> _ASSIGNMENT_
Reproduce the full listing that follows, matching it exactly.

> _EXERCISE INPUT_
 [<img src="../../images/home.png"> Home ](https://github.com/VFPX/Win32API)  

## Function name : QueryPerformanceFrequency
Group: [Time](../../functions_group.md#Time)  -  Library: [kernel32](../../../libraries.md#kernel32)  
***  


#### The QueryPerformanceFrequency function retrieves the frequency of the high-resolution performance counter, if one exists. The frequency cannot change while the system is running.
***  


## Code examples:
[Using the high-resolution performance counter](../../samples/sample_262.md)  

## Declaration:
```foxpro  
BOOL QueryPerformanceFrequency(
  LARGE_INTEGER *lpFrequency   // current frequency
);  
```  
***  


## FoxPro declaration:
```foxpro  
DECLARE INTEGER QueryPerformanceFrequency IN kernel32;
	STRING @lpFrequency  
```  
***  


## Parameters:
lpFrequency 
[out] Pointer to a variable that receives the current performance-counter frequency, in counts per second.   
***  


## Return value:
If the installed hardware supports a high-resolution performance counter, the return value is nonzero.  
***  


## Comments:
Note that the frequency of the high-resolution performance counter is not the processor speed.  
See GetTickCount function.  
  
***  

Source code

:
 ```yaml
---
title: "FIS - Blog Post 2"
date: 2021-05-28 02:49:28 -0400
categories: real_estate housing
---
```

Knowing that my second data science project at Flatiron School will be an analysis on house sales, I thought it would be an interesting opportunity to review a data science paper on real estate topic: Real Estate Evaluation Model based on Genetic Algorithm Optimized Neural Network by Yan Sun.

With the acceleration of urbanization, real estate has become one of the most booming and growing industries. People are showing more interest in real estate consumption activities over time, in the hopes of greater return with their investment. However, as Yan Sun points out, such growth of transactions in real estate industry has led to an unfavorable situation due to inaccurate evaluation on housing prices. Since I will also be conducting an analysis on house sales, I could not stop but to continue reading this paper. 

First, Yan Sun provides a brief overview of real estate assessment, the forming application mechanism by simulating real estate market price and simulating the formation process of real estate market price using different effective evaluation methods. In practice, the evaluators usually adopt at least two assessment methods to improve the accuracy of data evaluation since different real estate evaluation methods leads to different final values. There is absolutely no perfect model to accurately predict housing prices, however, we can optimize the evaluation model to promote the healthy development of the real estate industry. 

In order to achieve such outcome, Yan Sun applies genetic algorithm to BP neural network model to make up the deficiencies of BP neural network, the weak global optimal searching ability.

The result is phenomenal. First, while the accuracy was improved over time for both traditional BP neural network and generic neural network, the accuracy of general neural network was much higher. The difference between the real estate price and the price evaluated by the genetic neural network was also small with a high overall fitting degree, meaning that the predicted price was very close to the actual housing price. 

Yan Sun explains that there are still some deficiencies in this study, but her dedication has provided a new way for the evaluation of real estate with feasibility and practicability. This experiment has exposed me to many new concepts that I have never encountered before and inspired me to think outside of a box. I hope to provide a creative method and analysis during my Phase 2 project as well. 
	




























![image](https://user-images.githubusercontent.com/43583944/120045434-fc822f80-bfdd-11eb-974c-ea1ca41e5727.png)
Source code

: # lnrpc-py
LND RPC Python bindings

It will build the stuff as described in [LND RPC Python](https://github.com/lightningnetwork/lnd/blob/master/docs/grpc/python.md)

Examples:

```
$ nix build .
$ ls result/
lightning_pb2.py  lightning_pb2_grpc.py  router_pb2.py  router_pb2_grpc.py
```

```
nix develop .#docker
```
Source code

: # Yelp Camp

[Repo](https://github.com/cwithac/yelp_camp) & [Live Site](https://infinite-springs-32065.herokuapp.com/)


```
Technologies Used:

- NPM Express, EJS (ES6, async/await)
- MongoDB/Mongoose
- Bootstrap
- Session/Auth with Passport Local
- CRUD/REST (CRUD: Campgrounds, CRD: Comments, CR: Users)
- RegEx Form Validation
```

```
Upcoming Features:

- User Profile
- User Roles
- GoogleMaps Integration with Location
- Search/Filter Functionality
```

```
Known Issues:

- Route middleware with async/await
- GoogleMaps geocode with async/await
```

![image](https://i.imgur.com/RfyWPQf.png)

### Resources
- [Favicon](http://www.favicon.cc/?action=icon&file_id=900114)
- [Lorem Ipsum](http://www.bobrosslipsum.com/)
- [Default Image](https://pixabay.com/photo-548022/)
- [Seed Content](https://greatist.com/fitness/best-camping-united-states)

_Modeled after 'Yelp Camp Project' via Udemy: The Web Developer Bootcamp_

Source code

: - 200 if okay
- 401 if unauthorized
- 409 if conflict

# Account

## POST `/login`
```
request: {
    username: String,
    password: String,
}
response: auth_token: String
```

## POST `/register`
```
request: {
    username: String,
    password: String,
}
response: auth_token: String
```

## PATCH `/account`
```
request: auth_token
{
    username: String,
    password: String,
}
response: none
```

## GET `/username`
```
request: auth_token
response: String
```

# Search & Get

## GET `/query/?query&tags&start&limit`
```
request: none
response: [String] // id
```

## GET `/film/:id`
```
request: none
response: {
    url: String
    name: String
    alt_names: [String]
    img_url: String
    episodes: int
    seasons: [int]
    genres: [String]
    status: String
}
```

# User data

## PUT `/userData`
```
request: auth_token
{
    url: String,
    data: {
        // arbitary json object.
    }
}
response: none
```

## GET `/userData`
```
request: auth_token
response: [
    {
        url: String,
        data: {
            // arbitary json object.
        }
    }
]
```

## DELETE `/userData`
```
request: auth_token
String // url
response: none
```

> _OUTPUT FOR THIS EXERCISE_
 [<img src="../../images/home.png"> Home ](https://github.com/VFPX/Win32API)  

## Function name : QueryPerformanceFrequency
Group: [Time](../../functions_group.md#Time)  -  Library: [kernel32](../../../libraries.md#kernel32)  
***  


#### The QueryPerformanceFrequency function retrieves the frequency of the high-resolution performance counter, if one exists. The frequency cannot change while the system is running.
***  


## Code examples:
[Using the high-resolution performance counter](../../samples/sample_262.md)  

## Declaration:
```foxpro  
BOOL QueryPerformanceFrequency(
  LARGE_INTEGER *lpFrequency   // current frequency
);  
```  
***  


## FoxPro declaration:
```foxpro  
DECLARE INTEGER QueryPerformanceFrequency IN kernel32;
	STRING @lpFrequency  
```  
***  


## Parameters:
lpFrequency 
[out] Pointer to a variable that receives the current performance-counter frequency, in counts per second.   
***  


## Return value:
If the installed hardware supports a high-resolution performance counter, the return value is nonzero.  
***  


## Comments:
Note that the frequency of the high-resolution performance counter is not the processor speed.  
See GetTickCount function.  
  
***  

Source code

:
 ```yaml
---
title: "FIS - Blog Post 2"
date: 2021-05-28 02:49:28 -0400
categories: real_estate housing
---
```

Knowing that my second data science project at Flatiron School will be an analysis on house sales, I thought it would be an interesting opportunity to review a data science paper on real estate topic: Real Estate Evaluation Model based on Genetic Algorithm Optimized Neural Network by Yan Sun.

With the acceleration of urbanization, real estate has become one of the most booming and growing industries. People are showing more interest in real estate consumption activities over time, in the hopes of greater return with their investment. However, as Yan Sun points out, such growth of transactions in real estate industry has led to an unfavorable situation due to inaccurate evaluation on housing prices. Since I will also be conducting an analysis on house sales, I could not stop but to continue reading this paper. 

First, Yan Sun provides a brief overview of real estate assessment, the forming application mechanism by simulating real estate market price and simulating the formation process of real estate market price using different effective evaluation methods. In practice, the evaluators usually adopt at least two assessment methods to improve the accuracy of data evaluation since different real estate evaluation methods leads to different final values. There is absolutely no perfect model to accurately predict housing prices, however, we can optimize the evaluation model to promote the healthy development of the real estate industry. 

In order to achieve such outcome, Yan Sun applies genetic algorithm to BP neural network model to make up the deficiencies of BP neural network, the weak global optimal searching ability.

The result is phenomenal. First, while the accuracy was improved over time for both traditional BP neural network and generic neural network, the accuracy of general neural network was much higher. The difference between the real estate price and the price evaluated by the genetic neural network was also small with a high overall fitting degree, meaning that the predicted price was very close to the actual housing price. 

Yan Sun explains that there are still some deficiencies in this study, but her dedication has provided a new way for the evaluation of real estate with feasibility and practicability. This experiment has exposed me to many new concepts that I have never encountered before and inspired me to think outside of a box. I hope to provide a creative method and analysis during my Phase 2 project as well. 
	




























![image](https://user-images.githubusercontent.com/43583944/120045434-fc822f80-bfdd-11eb-974c-ea1ca41e5727.png)
Source code

: # lnrpc-py
LND RPC Python bindings

It will build the stuff as described in [LND RPC Python](https://github.com/lightningnetwork/lnd/blob/master/docs/grpc/python.md)

Examples:

```
$ nix build .
$ ls result/
lightning_pb2.py  lightning_pb2_grpc.py  router_pb2.py  router_pb2_grpc.py
```

```
nix develop .#docker
```
Source code

: # Yelp Camp

[Repo](https://github.com/cwithac/yelp_camp) & [Live Site](https://infinite-springs-32065.herokuapp.com/)


```
Technologies Used:

- NPM Express, EJS (ES6, async/await)
- MongoDB/Mongoose
- Bootstrap
- Session/Auth with Passport Local
- CRUD/REST (CRUD: Campgrounds, CRD: Comments, CR: Users)
- RegEx Form Validation
```

```
Upcoming Features:

- User Profile
- User Roles
- GoogleMaps Integration with Location
- Search/Filter Functionality
```

```
Known Issues:

- Route middleware with async/await
- GoogleMaps geocode with async/await
```

![image](https://i.imgur.com/RfyWPQf.png)

### Resources
- [Favicon](http://www.favicon.cc/?action=icon&file_id=900114)
- [Lorem Ipsum](http://www.bobrosslipsum.com/)
- [Default Image](https://pixabay.com/photo-548022/)
- [Seed Content](https://greatist.com/fitness/best-camping-united-states)

_Modeled after 'Yelp Camp Project' via Udemy: The Web Developer Bootcamp_

Source code

: - 200 if okay
- 401 if unauthorized
- 409 if conflict

# Account

## POST `/login`
```
request: {
    username: String,
    password: String,
}
response: auth_token: String
```

## POST `/register`
```
request: {
    username: String,
    password: String,
}
response: auth_token: String
```

## PATCH `/account`
```
request: auth_token
{
    username: String,
    password: String,
}
response: none
```

## GET `/username`
```
request: auth_token
response: String
```

# Search & Get

## GET `/query/?query&tags&start&limit`
```
request: none
response: [String] // id
```

## GET `/film/:id`
```
request: none
response: {
    url: String
    name: String
    alt_names: [String]
    img_url: String
    episodes: int
    seasons: [int]
    genres: [String]
    status: String
}
```

# User data

## PUT `/userData`
```
request: auth_token
{
    url: String,
    data: {
        // arbitary json object.
    }
}
response: none
```

## GET `/userData`
```
request: auth_token
response: [
    {
        url: String,
        data: {
            // arbitary json object.
        }
    }
]
```

## DELETE `/userData`
```
request: auth_token
String // url
response: none
```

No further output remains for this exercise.